Kaff-eine is a storyteller who creates street art, contemporary art and film to share stories with audiences around the globe.

A former equestrian instructor, tree-lopper, public servant and lawyer, she left the office to concentrate on her art in 2012. Since then, she has painted public walls and private commissions across Australia, Germany, France, USA and the Philippines; exhibited in successful solo and group exhibitions; collaborated on paintings with groups as diverse as recently-arrived refugees, remote outback farming communities, remote Indigenous communities; slum residents, and street art festival-goers; and illustrated three children’s books (Vera and The Promise, Scholastic; and Heartcore, Berry Street). In 2016 Kaff-eine co-founded the international creative collective Cheeseagle, in which she is a creative director and the lead artist. Cheeseagle has produced four exhibitions and two documentaries, including the award-winning feature film Happyland (2017), which follows Kaff-eine’s unique art-as-housing project with the notorious Happyland dumpsite slum community in Manila, Philippines.

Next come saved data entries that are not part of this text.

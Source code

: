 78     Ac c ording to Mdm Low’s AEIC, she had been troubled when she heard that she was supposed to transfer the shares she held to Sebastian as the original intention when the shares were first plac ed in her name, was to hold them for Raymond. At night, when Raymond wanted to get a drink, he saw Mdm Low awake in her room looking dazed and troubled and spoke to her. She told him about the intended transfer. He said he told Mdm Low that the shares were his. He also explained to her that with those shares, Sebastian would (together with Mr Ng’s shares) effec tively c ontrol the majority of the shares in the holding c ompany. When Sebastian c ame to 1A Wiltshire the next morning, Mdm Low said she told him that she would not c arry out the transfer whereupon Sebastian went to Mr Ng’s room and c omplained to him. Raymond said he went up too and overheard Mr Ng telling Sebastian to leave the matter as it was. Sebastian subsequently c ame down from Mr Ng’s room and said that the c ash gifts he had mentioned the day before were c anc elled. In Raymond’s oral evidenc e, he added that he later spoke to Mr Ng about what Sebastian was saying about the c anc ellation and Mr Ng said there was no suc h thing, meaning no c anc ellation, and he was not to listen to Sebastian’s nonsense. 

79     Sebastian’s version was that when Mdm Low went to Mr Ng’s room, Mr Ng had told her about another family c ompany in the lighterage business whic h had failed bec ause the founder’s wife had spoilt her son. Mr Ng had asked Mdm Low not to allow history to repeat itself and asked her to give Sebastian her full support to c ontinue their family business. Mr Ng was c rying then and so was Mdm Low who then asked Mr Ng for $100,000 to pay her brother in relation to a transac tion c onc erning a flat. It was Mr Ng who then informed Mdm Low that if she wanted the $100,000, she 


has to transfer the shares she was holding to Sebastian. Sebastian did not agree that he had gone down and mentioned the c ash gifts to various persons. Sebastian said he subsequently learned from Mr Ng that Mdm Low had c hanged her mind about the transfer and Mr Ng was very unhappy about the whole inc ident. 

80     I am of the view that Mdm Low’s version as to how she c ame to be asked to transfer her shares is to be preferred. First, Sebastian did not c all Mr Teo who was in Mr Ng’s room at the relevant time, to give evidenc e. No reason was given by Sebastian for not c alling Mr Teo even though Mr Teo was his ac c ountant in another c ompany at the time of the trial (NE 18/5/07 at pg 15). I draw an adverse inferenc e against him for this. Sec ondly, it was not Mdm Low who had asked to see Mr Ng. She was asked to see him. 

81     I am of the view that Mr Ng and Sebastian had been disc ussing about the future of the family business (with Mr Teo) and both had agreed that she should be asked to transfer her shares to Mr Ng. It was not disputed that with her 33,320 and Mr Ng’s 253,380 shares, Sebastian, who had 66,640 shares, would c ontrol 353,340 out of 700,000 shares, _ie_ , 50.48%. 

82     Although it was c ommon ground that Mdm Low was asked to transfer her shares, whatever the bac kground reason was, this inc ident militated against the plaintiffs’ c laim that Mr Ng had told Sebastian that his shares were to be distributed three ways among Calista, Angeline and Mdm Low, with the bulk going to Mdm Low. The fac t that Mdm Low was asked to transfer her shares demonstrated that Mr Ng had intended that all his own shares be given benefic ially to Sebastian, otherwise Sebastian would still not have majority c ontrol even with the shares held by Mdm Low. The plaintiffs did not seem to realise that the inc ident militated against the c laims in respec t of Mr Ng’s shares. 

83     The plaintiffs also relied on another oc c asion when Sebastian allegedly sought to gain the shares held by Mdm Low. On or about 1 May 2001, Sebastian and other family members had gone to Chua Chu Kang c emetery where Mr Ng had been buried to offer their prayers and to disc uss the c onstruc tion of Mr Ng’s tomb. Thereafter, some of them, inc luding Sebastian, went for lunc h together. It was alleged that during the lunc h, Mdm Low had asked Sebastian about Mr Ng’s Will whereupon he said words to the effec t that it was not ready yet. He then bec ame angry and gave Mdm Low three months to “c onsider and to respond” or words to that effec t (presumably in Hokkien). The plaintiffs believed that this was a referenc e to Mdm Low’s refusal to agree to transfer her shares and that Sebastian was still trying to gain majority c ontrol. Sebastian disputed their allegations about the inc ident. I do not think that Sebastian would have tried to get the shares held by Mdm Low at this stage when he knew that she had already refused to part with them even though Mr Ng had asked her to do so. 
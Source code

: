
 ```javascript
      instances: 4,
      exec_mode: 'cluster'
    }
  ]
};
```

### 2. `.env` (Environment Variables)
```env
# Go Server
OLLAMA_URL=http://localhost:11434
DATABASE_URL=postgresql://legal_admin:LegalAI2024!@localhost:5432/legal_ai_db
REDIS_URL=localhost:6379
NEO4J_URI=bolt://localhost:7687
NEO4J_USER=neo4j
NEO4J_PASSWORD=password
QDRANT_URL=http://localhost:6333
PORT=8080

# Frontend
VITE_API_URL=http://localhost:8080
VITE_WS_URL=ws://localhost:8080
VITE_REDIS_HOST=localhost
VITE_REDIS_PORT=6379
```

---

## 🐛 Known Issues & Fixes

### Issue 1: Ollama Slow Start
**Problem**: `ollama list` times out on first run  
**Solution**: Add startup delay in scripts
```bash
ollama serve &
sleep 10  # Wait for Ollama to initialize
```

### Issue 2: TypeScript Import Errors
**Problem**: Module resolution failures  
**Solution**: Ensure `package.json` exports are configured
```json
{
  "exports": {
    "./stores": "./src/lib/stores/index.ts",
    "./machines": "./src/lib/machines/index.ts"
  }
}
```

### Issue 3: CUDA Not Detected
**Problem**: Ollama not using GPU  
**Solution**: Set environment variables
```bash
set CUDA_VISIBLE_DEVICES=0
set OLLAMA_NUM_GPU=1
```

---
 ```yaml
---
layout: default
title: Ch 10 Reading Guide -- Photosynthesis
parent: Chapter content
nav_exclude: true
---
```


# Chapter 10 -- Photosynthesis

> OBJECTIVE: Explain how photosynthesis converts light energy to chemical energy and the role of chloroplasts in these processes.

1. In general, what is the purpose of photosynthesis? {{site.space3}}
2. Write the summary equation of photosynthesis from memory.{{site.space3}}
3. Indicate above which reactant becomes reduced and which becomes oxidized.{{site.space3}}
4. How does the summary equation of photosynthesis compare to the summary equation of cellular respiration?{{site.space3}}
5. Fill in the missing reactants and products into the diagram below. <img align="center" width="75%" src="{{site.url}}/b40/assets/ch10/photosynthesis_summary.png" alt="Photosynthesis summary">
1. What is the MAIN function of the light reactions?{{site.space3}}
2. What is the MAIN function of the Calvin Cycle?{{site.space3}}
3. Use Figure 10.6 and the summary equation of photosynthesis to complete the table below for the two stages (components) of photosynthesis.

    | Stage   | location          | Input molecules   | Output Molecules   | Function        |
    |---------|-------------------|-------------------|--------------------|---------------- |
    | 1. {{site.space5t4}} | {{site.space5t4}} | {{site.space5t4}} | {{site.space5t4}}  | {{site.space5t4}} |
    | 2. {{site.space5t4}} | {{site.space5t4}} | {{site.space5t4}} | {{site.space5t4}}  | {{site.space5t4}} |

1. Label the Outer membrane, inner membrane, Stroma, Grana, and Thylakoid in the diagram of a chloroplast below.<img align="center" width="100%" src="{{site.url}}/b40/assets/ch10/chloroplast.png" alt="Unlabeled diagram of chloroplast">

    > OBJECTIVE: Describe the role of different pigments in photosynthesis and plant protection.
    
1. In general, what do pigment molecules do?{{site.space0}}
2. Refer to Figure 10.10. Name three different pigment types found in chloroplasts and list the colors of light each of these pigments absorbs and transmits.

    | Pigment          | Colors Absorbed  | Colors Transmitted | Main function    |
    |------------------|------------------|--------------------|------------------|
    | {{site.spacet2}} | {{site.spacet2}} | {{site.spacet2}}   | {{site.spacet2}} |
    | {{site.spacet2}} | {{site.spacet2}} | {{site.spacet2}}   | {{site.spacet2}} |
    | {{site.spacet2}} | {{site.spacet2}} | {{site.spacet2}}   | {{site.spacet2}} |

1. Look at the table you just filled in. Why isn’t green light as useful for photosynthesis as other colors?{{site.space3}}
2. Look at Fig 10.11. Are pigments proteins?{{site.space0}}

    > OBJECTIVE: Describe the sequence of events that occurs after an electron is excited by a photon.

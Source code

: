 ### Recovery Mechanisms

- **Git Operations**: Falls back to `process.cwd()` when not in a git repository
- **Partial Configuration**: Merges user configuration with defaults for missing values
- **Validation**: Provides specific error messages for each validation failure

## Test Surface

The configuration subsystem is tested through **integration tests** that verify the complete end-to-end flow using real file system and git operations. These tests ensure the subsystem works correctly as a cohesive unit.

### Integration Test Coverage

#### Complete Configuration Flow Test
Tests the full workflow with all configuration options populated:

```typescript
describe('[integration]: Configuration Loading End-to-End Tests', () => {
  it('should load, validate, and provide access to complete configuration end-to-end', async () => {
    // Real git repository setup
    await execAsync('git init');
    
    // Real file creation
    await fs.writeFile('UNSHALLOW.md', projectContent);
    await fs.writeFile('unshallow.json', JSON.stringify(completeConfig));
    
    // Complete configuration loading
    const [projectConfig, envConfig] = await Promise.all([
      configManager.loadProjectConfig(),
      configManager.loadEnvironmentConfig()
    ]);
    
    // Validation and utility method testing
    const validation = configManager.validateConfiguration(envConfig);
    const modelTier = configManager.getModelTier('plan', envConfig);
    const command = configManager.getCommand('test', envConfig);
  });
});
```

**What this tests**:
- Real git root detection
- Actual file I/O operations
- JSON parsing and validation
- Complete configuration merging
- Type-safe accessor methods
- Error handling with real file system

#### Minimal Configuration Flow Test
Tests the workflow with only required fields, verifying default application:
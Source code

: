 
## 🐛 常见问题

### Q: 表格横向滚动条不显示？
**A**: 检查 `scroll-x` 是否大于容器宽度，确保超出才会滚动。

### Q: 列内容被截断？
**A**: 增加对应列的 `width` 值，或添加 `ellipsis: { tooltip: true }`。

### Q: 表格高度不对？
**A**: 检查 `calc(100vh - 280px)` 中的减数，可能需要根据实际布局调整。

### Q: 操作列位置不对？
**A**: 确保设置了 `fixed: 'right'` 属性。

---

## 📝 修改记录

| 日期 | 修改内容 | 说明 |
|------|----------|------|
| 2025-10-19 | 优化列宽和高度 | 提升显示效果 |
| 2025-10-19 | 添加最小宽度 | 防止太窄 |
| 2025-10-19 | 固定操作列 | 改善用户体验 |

In 2017, Kaff-eine was one of six street artists invited to paint on decommissioned wheat silos for the Silo Art Trail, Australia’s largest outdoor art gallery; she painted a young proud female shepherdess, and a gentle horseman on the silos in Rosebery (population 4-9), Victoria.
Kaff-eine’s watercolour portrait of Stanislava Pinchuk (Miso) is currently a finalist in the 2018 Black Swan Prize for Portraiture.

Kaff-eine is currently interested in exploring the potential for expanding her creative social impact projects; working and collaborating in remote communities; and further developing her street art as a storytelling medium.​

ABOUT THE ARTWORK

When Kaff-eine was invited to paint a mural for the Top End’s first Sugarbag Festival, she was immediately inspired by the the regions iconic wild and strong buffaloes. She wanted to honour the power & character of the Top End’s LGBTQIA+ communities by painting her signature ‘deerhunter’ characters with a Territorian twist; broad, masculine buffalo skulls and limbs were the perfect choice.

The two buffalo-characters meet on the wall with strong buffalo energy. Are they wrapped in a firm embrace? Lovingly holding up each other? Locked in a wrestling grip, in combat?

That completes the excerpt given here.